We don't provide ttymsg(3).

usr.bin/wall/ttymsg.c
57

Is there a reason why we don't just make iovcnt a size_t while we're here?

writev() takes an int.

usr.sbin/syslogd/syslogd_cap_log.c
88

Exacly, it's a capability mode violation because we're trying to popen() a program that's not on the preapproved list.

102–103

I find the abbreviation confusing, especially next to shout which is not an abbreviation but happens to differ only by its first two letters, and this is not a situation where brevity would be preferred over clarity.

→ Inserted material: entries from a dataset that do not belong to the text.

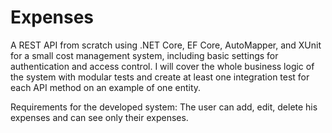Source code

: # Expenses

A REST API from scratch using .NET Core, EF Core, AutoMapper, and XUnit for a small cost management system, including basic settings for authentication and access control. I will cover the whole business logic of the system with modular tests and create at least one integration test for each API method on an example of one entity.

Requirements for the developed system: The user can add, edit, delete his expenses and can see only their expenses.
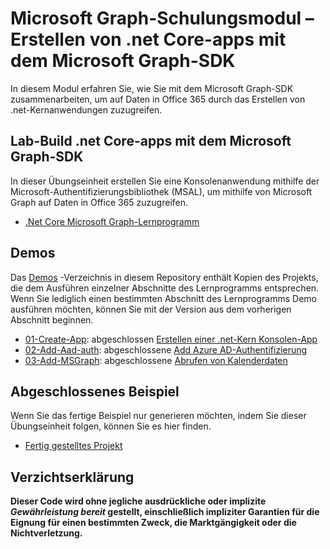 # <a name="microsoft-graph-training-module---build-net-core-apps-with-the-microsoft-graph-sdk"></a>Microsoft Graph-Schulungsmodul – Erstellen von .net Core-apps mit dem Microsoft Graph-SDK

In diesem Modul erfahren Sie, wie Sie mit dem Microsoft Graph-SDK zusammenarbeiten, um auf Daten in Office 365 durch das Erstellen von .net-Kernanwendungen zuzugreifen.

## <a name="lab---build-net-core-apps-with-the-microsoft-graph-sdk"></a>Lab-Build .net Core-apps mit dem Microsoft Graph-SDK

In dieser Übungseinheit erstellen Sie eine Konsolenanwendung mithilfe der Microsoft-Authentifizierungsbibliothek (MSAL), um mithilfe von Microsoft Graph auf Daten in Office 365 zuzugreifen.

- [.Net Core Microsoft Graph-Lernprogramm](https://docs.microsoft.com/graph/tutorials/dotnet-core)

## <a name="demos"></a>Demos

Das [Demos](./demos) -Verzeichnis in diesem Repository enthält Kopien des Projekts, die dem Ausführen einzelner Abschnitte des Lernprogramms entsprechen. Wenn Sie lediglich einen bestimmten Abschnitt des Lernprogramms Demo ausführen möchten, können Sie mit der Version aus dem vorherigen Abschnitt beginnen.

- [01-Create-App](demos/01-create-app): abgeschlossen [Erstellen einer .net-Kern Konsolen-App](https://docs.microsoft.com/graph/tutorials/dotnet-core?tutorial-step=1)
- [02-Add-Aad-auth](demos/02-add-aad-auth): abgeschlossene [Add Azure AD-Authentifizierung](https://docs.microsoft.com/graph/tutorials/dotnet-core?tutorial-step=3)
- [03-Add-MSGraph](demos/03-add-msgraph): abgeschlossene [Abrufen von Kalenderdaten](https://docs.microsoft.com/graph/tutorials/dotnet-core?tutorial-step=4)

## <a name="completed-sample"></a>Abgeschlossenes Beispiel

Wenn Sie das fertige Beispiel nur generieren möchten, indem Sie dieser Übungseinheit folgen, können Sie es hier finden.

- [Fertig gestelltes Projekt](demos/03-add-msgraph)

## <a name="disclaimer"></a>Verzichtserklärung

**Dieser Code wird ohne jegliche ausdrückliche oder implizite _Gewährleistung bereit_ gestellt, einschließlich impliziter Garantien für die Eignung für einen bestimmten Zweck, die Marktgängigkeit oder die Nichtverletzung.**
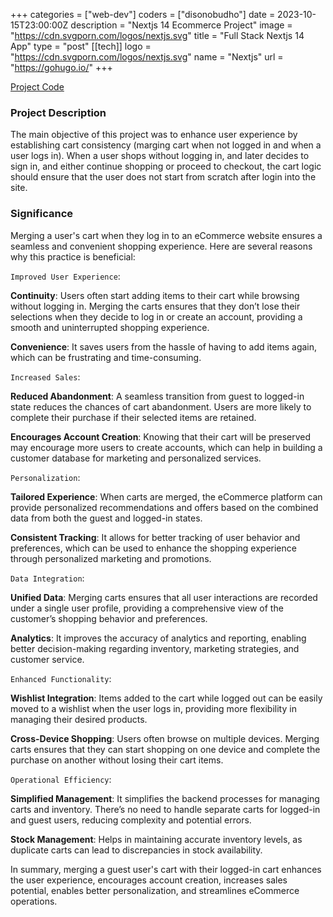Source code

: +++
categories = ["web-dev"]
coders = ["disonobudho"]
date = 2023-10-15T23:00:00Z
description = "Nextjs 14 Ecommerce Project"
image = "https://cdn.svgporn.com/logos/nextjs.svg"
title = "Full Stack Nextjs 14 App"
type = "post"
[[tech]]
logo = "https://cdn.svgporn.com/logos/nextjs.svg"
name = "Nextjs"
url = "https://gohugo.io/"
+++

[Project Code](https://github.com/DisonUyoga/nextjs-advanced-ecommerce.git)

### Project Description

The main objective of this project was to enhance user experience by establishing cart consistency (marging cart when not logged in and when a user logs in). When a user shops without logging in, and later decides to sign in, and either continue shopping or proceed to checkout, the cart logic should ensure that the user does not start from scratch after login into the site.

### Significance

Merging a user's cart when they log in to an eCommerce website ensures a seamless and convenient shopping experience. Here are several reasons why this practice is beneficial:

`Improved User Experience`:

**Continuity**: Users often start adding items to their cart while browsing without logging in. Merging the carts ensures that they don’t lose their selections when they decide to log in or create an account, providing a smooth and uninterrupted shopping experience.

**Convenience**: It saves users from the hassle of having to add items again, which can be frustrating and time-consuming.

`Increased Sales`:

**Reduced Abandonment**: A seamless transition from guest to logged-in state reduces the chances of cart abandonment. Users are more likely to complete their purchase if their selected items are retained.

**Encourages Account Creation**: Knowing that their cart will be preserved may encourage more users to create accounts, which can help in building a customer database for marketing and personalized services.

`Personalization`:

**Tailored Experience**: When carts are merged, the eCommerce platform can provide personalized recommendations and offers based on the combined data from both the guest and logged-in states.

**Consistent Tracking**: It allows for better tracking of user behavior and preferences, which can be used to enhance the shopping experience through personalized marketing and promotions.

`Data Integration`:

**Unified Data**: Merging carts ensures that all user interactions are recorded under a single user profile, providing a comprehensive view of the customer’s shopping behavior and preferences.

**Analytics**: It improves the accuracy of analytics and reporting, enabling better decision-making regarding inventory, marketing strategies, and customer service.

`Enhanced Functionality`:

**Wishlist Integration**: Items added to the cart while logged out can be easily moved to a wishlist when the user logs in, providing more flexibility in managing their desired products.

**Cross-Device Shopping**: Users often browse on multiple devices. Merging carts ensures that they can start shopping on one device and complete the purchase on another without losing their cart items.

`Operational Efficiency`:

**Simplified Management**: It simplifies the backend processes for managing carts and inventory. There’s no need to handle separate carts for logged-in and guest users, reducing complexity and potential errors.

**Stock Management**: Helps in maintaining accurate inventory levels, as duplicate carts can lead to discrepancies in stock availability.

In summary, merging a guest user's cart with their logged-in cart enhances the user experience, encourages account creation, increases sales potential, enables better personalization, and streamlines eCommerce operations.
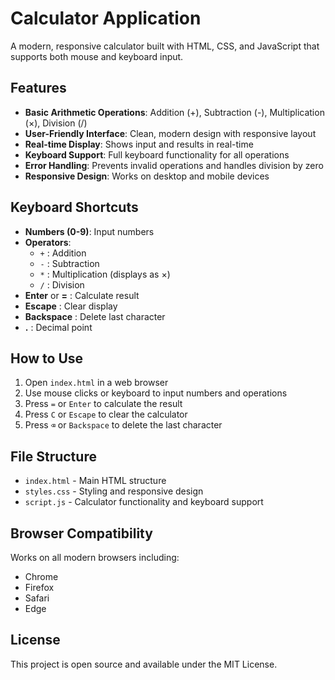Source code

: # Calculator Application

A modern, responsive calculator built with HTML, CSS, and JavaScript that supports both mouse and keyboard input.

## Features

- **Basic Arithmetic Operations**: Addition (+), Subtraction (-), Multiplication (×), Division (/)
- **User-Friendly Interface**: Clean, modern design with responsive layout
- **Real-time Display**: Shows input and results in real-time
- **Keyboard Support**: Full keyboard functionality for all operations
- **Error Handling**: Prevents invalid operations and handles division by zero
- **Responsive Design**: Works on desktop and mobile devices

## Keyboard Shortcuts

- **Numbers (0-9)**: Input numbers
- **Operators**: 
  - `+` : Addition
  - `-` : Subtraction
  - `*` : Multiplication (displays as ×)
  - `/` : Division
- **Enter** or **=** : Calculate result
- **Escape** : Clear display
- **Backspace** : Delete last character
- **.** : Decimal point

## How to Use

1. Open `index.html` in a web browser
2. Use mouse clicks or keyboard to input numbers and operations
3. Press `=` or `Enter` to calculate the result
4. Press `C` or `Escape` to clear the calculator
5. Press `⌫` or `Backspace` to delete the last character

## File Structure

- `index.html` - Main HTML structure
- `styles.css` - Styling and responsive design
- `script.js` - Calculator functionality and keyboard support

## Browser Compatibility

Works on all modern browsers including:
- Chrome
- Firefox
- Safari
- Edge

## License

This project is open source and available under the MIT License.
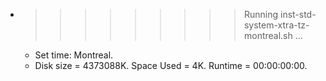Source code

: * >>>>>>>>> Running inst-std-system-xtra-tz-montreal.sh ...
  * Set time: Montreal.
  * Disk size = 4373088K. Space Used = 4K. Runtime = 00:00:00:00.
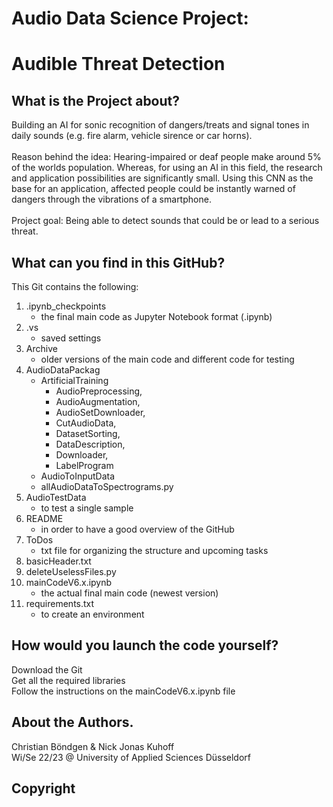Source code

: # Audio Data Science Project:
# Audible Threat Detection


## What is the Project about?
Building an AI for sonic recognition of dangers/treats and signal tones in daily sounds (e.g. fire alarm, vehicle sirence or car horns).<br />
<br />
Reason behind the idea: Hearing-impaired or deaf people make around 5% of the worlds population. Whereas, for using an AI in this field, the research and application possibilities are significantly small. Using this CNN as the base for an application, affected people could be instantly warned of dangers through the vibrations of a smartphone.<br />
<br />
Project goal: Being able to detect sounds that could be or lead to a serious threat.

## What can you find in this GitHub?
This Git contains the following:<br />

1. .ipynb_checkpoints
   - the final main code as Jupyter Notebook format (.ipynb)
2. .vs
   - saved settings
3. Archive
   - older versions of the main code and different code for testing
4. AudioDataPackag
   - ArtificialTraining
     - AudioPreprocessing,
     - AudioAugmentation,
     - AudioSetDownloader,
     - CutAudioData,
     - DatasetSorting,
     - DataDescription,
     - Downloader,
     - LabelProgram
   - AudioToInputData
   - allAudioDataToSpectrograms.py
5. AudioTestData
   - to test a single sample
6. README
   - in order to have a good overview of the GitHub 
7. ToDos
   - txt file for organizing the structure and upcoming tasks
8. basicHeader.txt
9. deleteUselessFiles.py
10. mainCodeV6.x.ipynb
    - the actual final main code (newest version)
11. requirements.txt
    - to create an environment 



## How would you launch the code yourself?
Download the Git<br />
Get all the required libraries<br />
Follow the instructions on the mainCodeV6.x.ipynb file

## About the Authors.

Christian Böndgen & Nick Jonas Kuhoff <br />
Wi/Se 22/23 @ University of Applied Sciences Düsseldorf

## Copyright
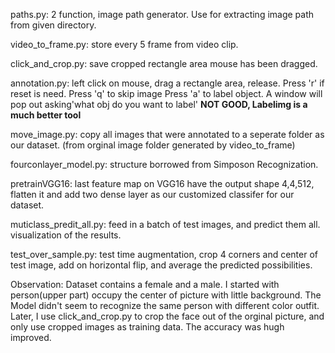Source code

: paths.py: 2 function, image path generator. Use for extracting image path from given directory.

video_to_frame.py: store every 5 frame from video clip.

click_and_crop.py: save cropped rectangle area mouse has been dragged.

annotation.py: left click on mouse, drag a rectangle area, release.  Press 'r' if reset is need. Press 'q' to skip image  Press 'a' to label object. A window will pop out asking'what obj do you want to label' **NOT GOOD, Labelimg is a much better tool**

move_image.py: copy all images that were annotated to a seperate folder as our dataset. (from orginal image folder generated by video_to_frame)



fourconlayer_model.py: structure borrowed from Simposon Recognization.

pretrainVGG16: last feature map on VGG16 have the output shape 4,4,512,  flatten it and add two dense layer as our customized classifer for our dataset.

muticlass_predit_all.py: feed in a batch of test images, and predict them all. visualization of the results.

test_over_sample.py:  test time augmentation, crop 4 corners and center of test image, add on horizontal flip, and average the predicted possibilities.


Observation:
Dataset contains a female and a male. I started with person(upper part) occupy the center of picture with little background. The Model didn't seem to recognize the same person with different color outfit. Later, I use click_and_crop.py to crop the face out of the orginal picture, and only use cropped images as training data. The accuracy was hugh improved.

des marked 3 inline comments as done.Fri, May 22, 5:16 PM
In D57018#1310291, @des wrote:

We don't provide ttymsg(3).

It is strange that talkd, syslogd, and wall all reference usr.bin/wall/ttymsg.c. It would make sense to follow NetBSD's lead and add it into a library for more idiomatic usage. This is a problem for another day though.

usr.sbin/syslogd/syslogd_cap_log.c
88

I suppose it depends on what you classify as a capability violation.

I always classified capability violations as actions that directly try to break the kernel-level sandbox. With my logic, ECAPMODE should only originate from the kernel.

This would be a program-defined capability violation since the rule we're breaking exists only in the syslogd code (the piped command must have a valid filed in the filed list).

I'm ok with this interpretation. I just wanted to highlight the distinction.

This revision is now accepted and ready to land.Mon, May 25, 4:00 PM
usr.sbin/syslogd/syslogd_cap_log.c
126

Small nit. If we're going with timeout instead of tmout, then maybe we should stay consistent and use timeout everywhere. Or at the very least, here, since it is new code.

This revision was automatically updated to reflect the committed changes.